Transgenomic, Inc. (OTC Bulletin Board: TBIO). The company announced today that it has licensed a high-sensitivity mutation detection technology called Cold-PCR from the Dana-Farber Cancer Institute (DFCI), Boston, MA. This variation of the standard PCR technology enriches mutations in DNA samples and is a much more sensitive technique for finding low level mutations in tissue and body fluids that are involved with a variety of diseases.
Cold-PCR was invented at DFCI by Dr. Mike Makrigiorgos who has demonstrated its effectiveness in enriching for mutations in cancer-related genes in samples where standard DNA sequencing is not sensitive enough to detect these very low concentration somatic DNA mutations. The licensing terms include exclusive rights to commercialize Cold-PCR technology combined with Sanger sequencing as well as all applications for mitochondrial DNA analysis.

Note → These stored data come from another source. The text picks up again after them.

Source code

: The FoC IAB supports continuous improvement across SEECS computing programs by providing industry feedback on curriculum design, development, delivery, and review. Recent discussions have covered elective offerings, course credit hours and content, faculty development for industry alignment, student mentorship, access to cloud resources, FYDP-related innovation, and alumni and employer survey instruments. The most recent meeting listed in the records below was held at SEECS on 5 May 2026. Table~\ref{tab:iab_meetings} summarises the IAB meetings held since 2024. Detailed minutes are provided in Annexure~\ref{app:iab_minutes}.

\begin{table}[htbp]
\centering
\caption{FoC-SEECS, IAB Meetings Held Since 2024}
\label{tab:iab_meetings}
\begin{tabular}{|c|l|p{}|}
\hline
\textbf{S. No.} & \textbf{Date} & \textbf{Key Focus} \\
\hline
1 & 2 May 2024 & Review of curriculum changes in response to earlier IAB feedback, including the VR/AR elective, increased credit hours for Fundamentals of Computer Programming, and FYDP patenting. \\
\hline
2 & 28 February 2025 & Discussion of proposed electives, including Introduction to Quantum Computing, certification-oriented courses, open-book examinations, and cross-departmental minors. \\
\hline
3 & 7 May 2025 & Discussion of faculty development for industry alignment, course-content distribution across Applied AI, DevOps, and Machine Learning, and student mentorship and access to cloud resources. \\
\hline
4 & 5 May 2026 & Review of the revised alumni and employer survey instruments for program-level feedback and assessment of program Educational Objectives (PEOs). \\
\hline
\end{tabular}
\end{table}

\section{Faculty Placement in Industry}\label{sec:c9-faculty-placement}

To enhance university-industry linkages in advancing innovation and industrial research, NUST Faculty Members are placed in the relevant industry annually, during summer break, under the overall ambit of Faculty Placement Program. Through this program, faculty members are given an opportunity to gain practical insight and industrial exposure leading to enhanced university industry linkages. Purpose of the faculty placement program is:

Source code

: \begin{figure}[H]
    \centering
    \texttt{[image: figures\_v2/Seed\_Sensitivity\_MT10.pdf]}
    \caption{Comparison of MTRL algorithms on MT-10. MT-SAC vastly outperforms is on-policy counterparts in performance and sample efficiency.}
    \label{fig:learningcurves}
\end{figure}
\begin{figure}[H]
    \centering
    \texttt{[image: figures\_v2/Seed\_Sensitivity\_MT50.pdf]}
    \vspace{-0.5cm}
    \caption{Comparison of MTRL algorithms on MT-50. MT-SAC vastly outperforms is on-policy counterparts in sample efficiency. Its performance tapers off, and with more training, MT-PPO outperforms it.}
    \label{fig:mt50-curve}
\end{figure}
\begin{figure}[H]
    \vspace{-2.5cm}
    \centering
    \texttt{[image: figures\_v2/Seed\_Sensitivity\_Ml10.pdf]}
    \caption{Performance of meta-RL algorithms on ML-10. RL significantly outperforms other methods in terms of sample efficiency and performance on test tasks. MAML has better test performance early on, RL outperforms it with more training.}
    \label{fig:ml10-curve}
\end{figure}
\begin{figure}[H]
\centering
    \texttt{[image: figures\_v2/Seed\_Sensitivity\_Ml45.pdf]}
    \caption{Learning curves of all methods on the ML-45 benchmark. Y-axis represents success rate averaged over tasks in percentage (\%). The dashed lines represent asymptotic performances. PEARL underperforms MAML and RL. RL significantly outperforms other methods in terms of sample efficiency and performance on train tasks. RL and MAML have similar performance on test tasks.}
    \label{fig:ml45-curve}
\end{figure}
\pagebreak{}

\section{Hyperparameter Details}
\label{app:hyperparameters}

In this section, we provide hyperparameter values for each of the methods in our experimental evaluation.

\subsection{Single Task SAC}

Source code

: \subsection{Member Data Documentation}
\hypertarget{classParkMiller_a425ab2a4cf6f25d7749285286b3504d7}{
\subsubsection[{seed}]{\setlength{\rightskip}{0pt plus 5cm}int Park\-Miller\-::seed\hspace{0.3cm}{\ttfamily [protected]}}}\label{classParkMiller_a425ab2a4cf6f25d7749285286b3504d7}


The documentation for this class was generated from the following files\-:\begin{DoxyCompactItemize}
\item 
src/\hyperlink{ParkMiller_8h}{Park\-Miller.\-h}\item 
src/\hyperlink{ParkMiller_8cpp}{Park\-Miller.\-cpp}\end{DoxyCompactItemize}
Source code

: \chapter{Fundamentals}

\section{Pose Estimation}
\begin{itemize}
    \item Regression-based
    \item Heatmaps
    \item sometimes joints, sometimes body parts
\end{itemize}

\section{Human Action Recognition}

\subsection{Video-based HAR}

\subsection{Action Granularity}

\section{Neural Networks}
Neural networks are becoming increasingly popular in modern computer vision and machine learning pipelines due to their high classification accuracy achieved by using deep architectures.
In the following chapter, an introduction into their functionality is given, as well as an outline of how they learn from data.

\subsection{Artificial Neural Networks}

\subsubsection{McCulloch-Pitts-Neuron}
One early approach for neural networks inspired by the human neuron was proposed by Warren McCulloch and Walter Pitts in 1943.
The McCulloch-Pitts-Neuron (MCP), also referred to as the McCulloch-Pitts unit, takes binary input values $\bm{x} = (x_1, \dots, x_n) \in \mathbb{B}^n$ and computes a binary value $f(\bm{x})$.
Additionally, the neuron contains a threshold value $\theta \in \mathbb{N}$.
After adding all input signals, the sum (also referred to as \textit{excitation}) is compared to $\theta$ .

Cold-PCR will have applicability in detection of cancer-related mutations where critical mutations are present at a very low percentage compared to normal DNA. Examples would be in blood and urine or where the tissue collected contains mostly normal cells. This would allow clinicians to use less intrusive methods for genetic analysis or allow more efficient use of tumor tissue samples. Additionally the method could enhance the detection of the emergence of cancer-drug resistance mutations, allowing early detection of relapse.

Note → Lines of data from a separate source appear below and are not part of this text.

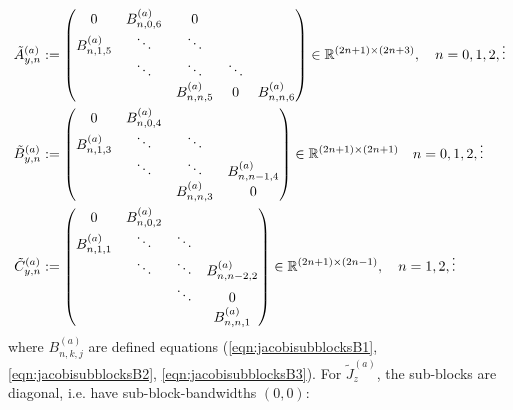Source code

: \documentclass[11pt, oneside]{article}   	%
\begin{document}
\begin{align*}
	\tilde A^{(a)}_{y,n} &:= 
		\begin{pmatrix}
			0 & B^{(a)}_{n,0,6} & 0 & & \\
			B^{(a)}_{n,1,5} & \ddots & \ddots & & \\
			& \ddots & \ddots & \ddots & \\
			& & B^{(a)}_{n,n,5} & 0 & B^{(a)}_{n,n,6} \\
		\end{pmatrix} \in \mathbb{R}^{(2n+1)\times(2n+3)}, \quad n = 0,1,2,\vdots \\
	\tilde B^{(a)}_{y,n} &:= 
		\begin{pmatrix}
			0 & B^{(a)}_{n,0,4} & & \\
			B^{(a)}_{n,1,3} & \ddots & \ddots & \\
			& \ddots & \ddots & B^{(a)}_{n,n-1,4} \\
			& & B^{(a)}_{n,n,3} & 0
		\end{pmatrix} \in \mathbb{R}^{(2n+1)\times(2n+1)}  \quad n = 0,1,2,\vdots \\
	\tilde C^{(a)}_{y,n} &:= 
		\begin{pmatrix}
			0 & B^{(a)}_{n,0,2} & & \\
			B^{(a)}_{n,1,1} & \ddots & \ddots & \\
			& \ddots & \ddots & B^{(a)}_{n,n-2,2} \\
			& & \ddots & 0 \\
			& & & B^{(a)}_{n,n,1} \\
		\end{pmatrix} \in \mathbb{R}^{(2n+1)\times(2n-1)}, \quad n = 1,2,\vdots
\end{align*}
where $B^{(a)}_{n,k,j}$ are defined equations (\ref{eqn:jacobisubblocksB1}, \ref{eqn:jacobisubblocksB2}, \ref{eqn:jacobisubblocksB3}). For $\tilde J_z^{(a)}$, the sub-blocks are diagonal, i.e. have sub-block-bandwidths $(0,0)$:
\end{document}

Transgenomic CEO Craig Tuttle noted: "We believe that Cold-PCR is a critical addition to our high-sensitivity mutation detection portfolio of cutting edge technologies. It will allow us to continue offering affordable, state-of-the-art solutions to challenging areas of genetic analysis and, we hope, allow us to be able to screen patient blood for early detection of cancer, detect cancer drug resistance or relapse earlier as well as expand our mitochondrial DNA analysis toolbox. We have long wanted a technology that would permit us to screen patients earlier in their development of cancer and we hope that Cold-PCR provides us the sensitivity and analytical accuracy to achieve this goal. Discovering cancers at a much earlier phase of development will have a huge impact on cancer diagnosis and treatment."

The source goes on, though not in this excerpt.